---------- PROVIDED DATA

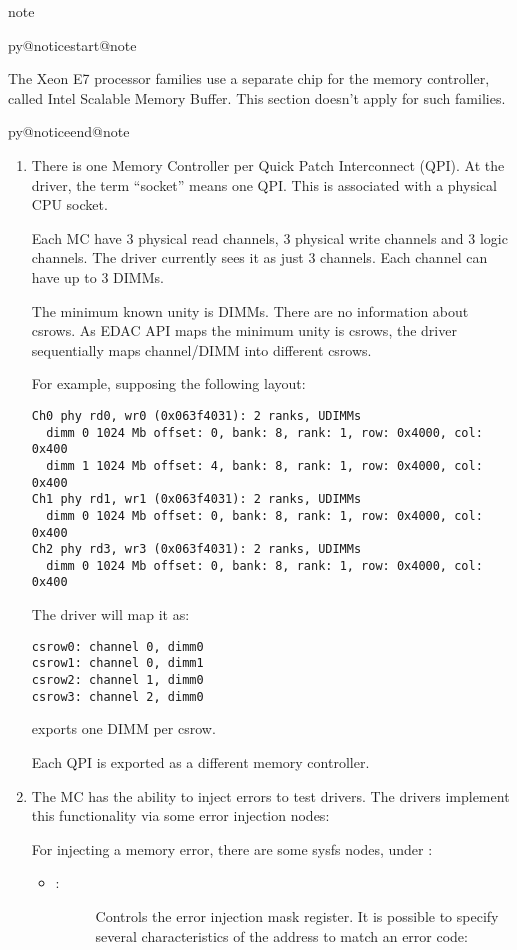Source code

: \documentclass[a4paper,8pt,english]{sphinxmanual}
\makeatletter
\renewenvironment{notice}[2]{%
          \def\py@noticetype{#1}
          \begin{coloredbox}{#1}
          \bf\it
          \par\strong{#2}
          \csname py@noticestart@#1\endcsname
        }
	{
          \csname py@noticeend@\py@noticetype\endcsname
          \end{coloredbox}
        }
\makeatother
\begin{document}
\begin{notice}{note}{Note:}
The Xeon E7 processor families use a separate chip for the memory
controller, called Intel Scalable Memory Buffer. This section doesn't
apply for such families.
\end{notice}
\begin{enumerate}
\item {} 
There is one Memory Controller per Quick Patch Interconnect
(QPI). At the driver, the term ``socket'' means one QPI. This is
associated with a physical CPU socket.

Each MC have 3 physical read channels, 3 physical write channels and
3 logic channels. The driver currently sees it as just 3 channels.
Each channel can have up to 3 DIMMs.

The minimum known unity is DIMMs. There are no information about csrows.
As EDAC API maps the minimum unity is csrows, the driver sequentially
maps channel/DIMM into different csrows.

For example, supposing the following layout:

\begin{Verbatim}[commandchars=\\\{\}]
Ch0 phy rd0, wr0 (0x063f4031): 2 ranks, UDIMMs
  dimm 0 1024 Mb offset: 0, bank: 8, rank: 1, row: 0x4000, col: 0x400
  dimm 1 1024 Mb offset: 4, bank: 8, rank: 1, row: 0x4000, col: 0x400
Ch1 phy rd1, wr1 (0x063f4031): 2 ranks, UDIMMs
  dimm 0 1024 Mb offset: 0, bank: 8, rank: 1, row: 0x4000, col: 0x400
Ch2 phy rd3, wr3 (0x063f4031): 2 ranks, UDIMMs
  dimm 0 1024 Mb offset: 0, bank: 8, rank: 1, row: 0x4000, col: 0x400
\end{Verbatim}

The driver will map it as:

\begin{Verbatim}[commandchars=\\\{\}]
csrow0: channel 0, dimm0
csrow1: channel 0, dimm1
csrow2: channel 1, dimm0
csrow3: channel 2, dimm0
\end{Verbatim}

exports one DIMM per csrow.

Each QPI is exported as a different memory controller.

\item {} 
The MC has the ability to inject errors to test drivers. The drivers
implement this functionality via some error injection nodes:

For injecting a memory error, there are some sysfs nodes, under
:
\begin{itemize}
\item {} \begin{description}
\item[{:}] \leavevmode
Controls the error injection mask register. It is possible to specify
several characteristics of the address to match an error code:


\end{description}
\end{itemize}
\end{enumerate}
\end{document}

--------------------

#### EXERCISE PROMPT
Verbatim repeat, images removed: give each entry again exactly as it reads.

#### SOLUTION TO THIS TASK
Source code

: \documentclass[a4paper,8pt,english]{sphinxmanual}
\makeatletter
\renewenvironment{notice}[2]{%
          \def\py@noticetype{#1}
          \begin{coloredbox}{#1}
          \bf\it
          \par\strong{#2}
          \csname py@noticestart@#1\endcsname
        }
	{
          \csname py@noticeend@\py@noticetype\endcsname
          \end{coloredbox}
        }
\makeatother
\begin{document}
\begin{notice}{note}{Note:}
The Xeon E7 processor families use a separate chip for the memory
controller, called Intel Scalable Memory Buffer. This section doesn't
apply for such families.
\end{notice}
\begin{enumerate}
\item {} 
There is one Memory Controller per Quick Patch Interconnect
(QPI). At the driver, the term ``socket'' means one QPI. This is
associated with a physical CPU socket.

Each MC have 3 physical read channels, 3 physical write channels and
3 logic channels. The driver currently sees it as just 3 channels.
Each channel can have up to 3 DIMMs.

The minimum known unity is DIMMs. There are no information about csrows.
As EDAC API maps the minimum unity is csrows, the driver sequentially
maps channel/DIMM into different csrows.

For example, supposing the following layout:

\begin{Verbatim}[commandchars=\\\{\}]
Ch0 phy rd0, wr0 (0x063f4031): 2 ranks, UDIMMs
  dimm 0 1024 Mb offset: 0, bank: 8, rank: 1, row: 0x4000, col: 0x400
  dimm 1 1024 Mb offset: 4, bank: 8, rank: 1, row: 0x4000, col: 0x400
Ch1 phy rd1, wr1 (0x063f4031): 2 ranks, UDIMMs
  dimm 0 1024 Mb offset: 0, bank: 8, rank: 1, row: 0x4000, col: 0x400
Ch2 phy rd3, wr3 (0x063f4031): 2 ranks, UDIMMs
  dimm 0 1024 Mb offset: 0, bank: 8, rank: 1, row: 0x4000, col: 0x400
\end{Verbatim}

The driver will map it as:

\begin{Verbatim}[commandchars=\\\{\}]
csrow0: channel 0, dimm0
csrow1: channel 0, dimm1
csrow2: channel 1, dimm0
csrow3: channel 2, dimm0
\end{Verbatim}

exports one DIMM per csrow.

Each QPI is exported as a different memory controller.

\item {} 
The MC has the ability to inject errors to test drivers. The drivers
implement this functionality via some error injection nodes:

For injecting a memory error, there are some sysfs nodes, under
:
\begin{itemize}
\item {} \begin{description}
\item[{:}] \leavevmode
Controls the error injection mask register. It is possible to specify
several characteristics of the address to match an error code:


\end{description}
\end{itemize}
\end{enumerate}
\end{document}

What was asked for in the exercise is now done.